> [Problem to solve]
The entries are to be duplicated exactly, though any picture in them must be omitted.

> [Records for the exercise]
----

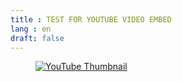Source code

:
 ```yaml
---
title : TEST FOR YOUTUBE VIDEO EMBED
lang : en
draft: false
---
```


<figure class="youtube-embed">
  <a href="https://www.youtube.com/watch?v=H-q65az1G84" target="_blank" rel="noopener">
    <img src="https://img.youtube.com/vi/H-q65az1G84/mqdefault.jpg" alt="YouTube Thumbnail" />
  </a>
</figure>

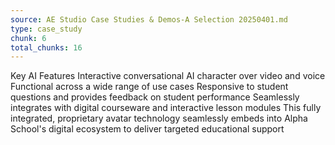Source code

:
 ```yaml
---
source: AE Studio Case Studies & Demos-A Selection 20250401.md
type: case_study
chunk: 6
total_chunks: 16
---
```


Key AI Features
Interactive conversational AI character over video and voice
Functional across a wide range of use cases
Responsive to student questions and provides feedback on student performance
Seamlessly integrates with digital courseware and interactive lesson modules
This fully integrated, proprietary avatar technology seamlessly embeds into Alpha School's digital ecosystem to deliver targeted educational support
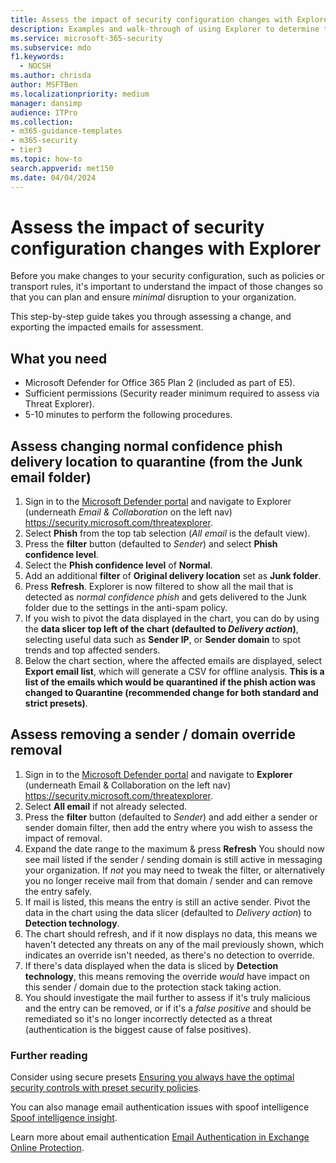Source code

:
 ```yaml
---
title: Assess the impact of security configuration changes with Explorer
description: Examples and walk-through of using Explorer to determine the impact of a security control (configuration) change in Microsoft Defender for Office 365.
ms.service: microsoft-365-security
ms.subservice: mdo
f1.keywords:
  - NOCSH
ms.author: chrisda
author: MSFTBen
ms.localizationpriority: medium
manager: dansimp
audience: ITPro
ms.collection: 
- m365-guidance-templates
- m365-security
- tier3
ms.topic: how-to
search.appverid: met150
ms.date: 04/04/2024
---
```


# Assess the impact of security configuration changes with Explorer

Before you make changes to your security configuration, such as policies or transport rules, it's important to understand the impact of those changes so that you can plan and ensure *minimal* disruption to your organization.

This step-by-step guide takes you through assessing a change, and exporting the impacted emails for assessment. 

## What you need

- Microsoft Defender for Office 365 Plan 2 (included as part of E5).
- Sufficient permissions (Security reader minimum required to assess via Threat Explorer).
- 5-10 minutes to perform the following procedures.

## Assess changing normal confidence phish delivery location to quarantine (from the Junk email folder)

1. Sign in to the [Microsoft Defender portal](https://security.microsoft.com) and navigate to Explorer (underneath *Email & Collaboration* on the left nav) <https://security.microsoft.com/threatexplorer>.
1. Select **Phish** from the top tab selection (*All email* is the default view).
1. Press the **filter** button (defaulted to *Sender*) and select **Phish confidence level**.
1. Select the **Phish confidence level** of **Normal**.
1. Add an additional **filter** of **Original delivery location** set as **Junk folder**.
1. Press **Refresh**. Explorer is now filtered to show all the mail that is detected as *normal confidence phish* and gets delivered to the Junk folder due to the settings in the anti-spam policy.
1. If you wish to pivot the data displayed in the chart, you can do by using the **data slicer top left of the chart (defaulted to *Delivery action*)**, selecting useful data such as **Sender IP**, or **Sender domain** to spot trends and top affected senders.
1. Below the chart section, where the affected emails are displayed, select **Export email list**, which will generate a CSV for offline analysis. **This is a list of the emails which would be quarantined if the phish action was changed to Quarantine (recommended change for both standard and strict presets)**.

## Assess removing a sender / domain override removal

1. Sign in to the [Microsoft Defender portal](https://security.microsoft.com) and navigate to **Explorer** (underneath Email & Collaboration on the left nav) <https://security.microsoft.com/threatexplorer>.
1. Select **All email** if not already selected.
1. Press the **filter** button (defaulted to *Sender*) and add either a sender or sender domain filter, then add the entry where you wish to assess the impact of removal.
1. Expand the date range to the maximum & press **Refresh** You should now see mail listed if the sender / sending domain is still active in messaging your organization. If *not* you may need to tweak the filter, or alternatively you no longer receive mail from that domain / sender and can remove the entry safely.
1. If mail is listed, this means the entry is still an active sender. Pivot the data in the chart using the data slicer (defaulted to *Delivery action*) to **Detection technology**.
1. The chart should refresh, and if it now displays no data, this means we haven't detected any threats on any of the mail previously shown, which indicates an override isn't needed, as there's no detection to override.
1. If there's data displayed when the data is sliced by **Detection technology**, this means removing the override *would* have impact on this sender / domain due to the protection stack taking action.
1. You should investigate the mail further to assess if it's truly malicious and the entry can be removed, or if it's a *false positive* and should be remediated so it's no longer incorrectly detected as a threat (authentication is the biggest cause of false positives).

### Further reading

Consider using secure presets [Ensuring you always have the optimal security controls with preset security policies](ensuring-you-always-have-the-optimal-security-controls-with-preset-security-policies.md).

You can also manage email authentication issues with spoof intelligence [Spoof intelligence insight](../anti-spoofing-spoof-intelligence.md).

Learn more about email authentication [Email Authentication in Exchange Online Protection](../email-authentication-about.md).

----

> [Written reply]
Source code

:
 ```yaml
---
title : TEST FOR YOUTUBE VIDEO EMBED
lang : en
draft: false
---
```


<figure class="youtube-embed">
  <a href="https://www.youtube.com/watch?v=H-q65az1G84" target="_blank" rel="noopener">
    <img src="https://img.youtube.com/vi/H-q65az1G84/mqdefault.jpg" alt="YouTube Thumbnail" />
  </a>
</figure>

Source code

:
 ```yaml
---
source: AE Studio Case Studies & Demos-A Selection 20250401.md
type: case_study
chunk: 6
total_chunks: 16
---
```


Key AI Features
Interactive conversational AI character over video and voice
Functional across a wide range of use cases
Responsive to student questions and provides feedback on student performance
Seamlessly integrates with digital courseware and interactive lesson modules
This fully integrated, proprietary avatar technology seamlessly embeds into Alpha School's digital ecosystem to deliver targeted educational support
Source code

:
 ```yaml
---
title: Assess the impact of security configuration changes with Explorer
description: Examples and walk-through of using Explorer to determine the impact of a security control (configuration) change in Microsoft Defender for Office 365.
ms.service: microsoft-365-security
ms.subservice: mdo
f1.keywords:
  - NOCSH
ms.author: chrisda
author: MSFTBen
ms.localizationpriority: medium
manager: dansimp
audience: ITPro
ms.collection: 
- m365-guidance-templates
- m365-security
- tier3
ms.topic: how-to
search.appverid: met150
ms.date: 04/04/2024
---
```


# Assess the impact of security configuration changes with Explorer

Before you make changes to your security configuration, such as policies or transport rules, it's important to understand the impact of those changes so that you can plan and ensure *minimal* disruption to your organization.

This step-by-step guide takes you through assessing a change, and exporting the impacted emails for assessment. 

## What you need

- Microsoft Defender for Office 365 Plan 2 (included as part of E5).
- Sufficient permissions (Security reader minimum required to assess via Threat Explorer).
- 5-10 minutes to perform the following procedures.

## Assess changing normal confidence phish delivery location to quarantine (from the Junk email folder)

1. Sign in to the [Microsoft Defender portal](https://security.microsoft.com) and navigate to Explorer (underneath *Email & Collaboration* on the left nav) <https://security.microsoft.com/threatexplorer>.
1. Select **Phish** from the top tab selection (*All email* is the default view).
1. Press the **filter** button (defaulted to *Sender*) and select **Phish confidence level**.
1. Select the **Phish confidence level** of **Normal**.
1. Add an additional **filter** of **Original delivery location** set as **Junk folder**.
1. Press **Refresh**. Explorer is now filtered to show all the mail that is detected as *normal confidence phish* and gets delivered to the Junk folder due to the settings in the anti-spam policy.
1. If you wish to pivot the data displayed in the chart, you can do by using the **data slicer top left of the chart (defaulted to *Delivery action*)**, selecting useful data such as **Sender IP**, or **Sender domain** to spot trends and top affected senders.
1. Below the chart section, where the affected emails are displayed, select **Export email list**, which will generate a CSV for offline analysis. **This is a list of the emails which would be quarantined if the phish action was changed to Quarantine (recommended change for both standard and strict presets)**.

## Assess removing a sender / domain override removal

1. Sign in to the [Microsoft Defender portal](https://security.microsoft.com) and navigate to **Explorer** (underneath Email & Collaboration on the left nav) <https://security.microsoft.com/threatexplorer>.
1. Select **All email** if not already selected.
1. Press the **filter** button (defaulted to *Sender*) and add either a sender or sender domain filter, then add the entry where you wish to assess the impact of removal.
1. Expand the date range to the maximum & press **Refresh** You should now see mail listed if the sender / sending domain is still active in messaging your organization. If *not* you may need to tweak the filter, or alternatively you no longer receive mail from that domain / sender and can remove the entry safely.
1. If mail is listed, this means the entry is still an active sender. Pivot the data in the chart using the data slicer (defaulted to *Delivery action*) to **Detection technology**.
1. The chart should refresh, and if it now displays no data, this means we haven't detected any threats on any of the mail previously shown, which indicates an override isn't needed, as there's no detection to override.
1. If there's data displayed when the data is sliced by **Detection technology**, this means removing the override *would* have impact on this sender / domain due to the protection stack taking action.
1. You should investigate the mail further to assess if it's truly malicious and the entry can be removed, or if it's a *false positive* and should be remediated so it's no longer incorrectly detected as a threat (authentication is the biggest cause of false positives).

### Further reading

Consider using secure presets [Ensuring you always have the optimal security controls with preset security policies](ensuring-you-always-have-the-optimal-security-controls-with-preset-security-policies.md).

You can also manage email authentication issues with spoof intelligence [Spoof intelligence insight](../anti-spoofing-spoof-intelligence.md).

Learn more about email authentication [Email Authentication in Exchange Online Protection](../email-authentication-about.md).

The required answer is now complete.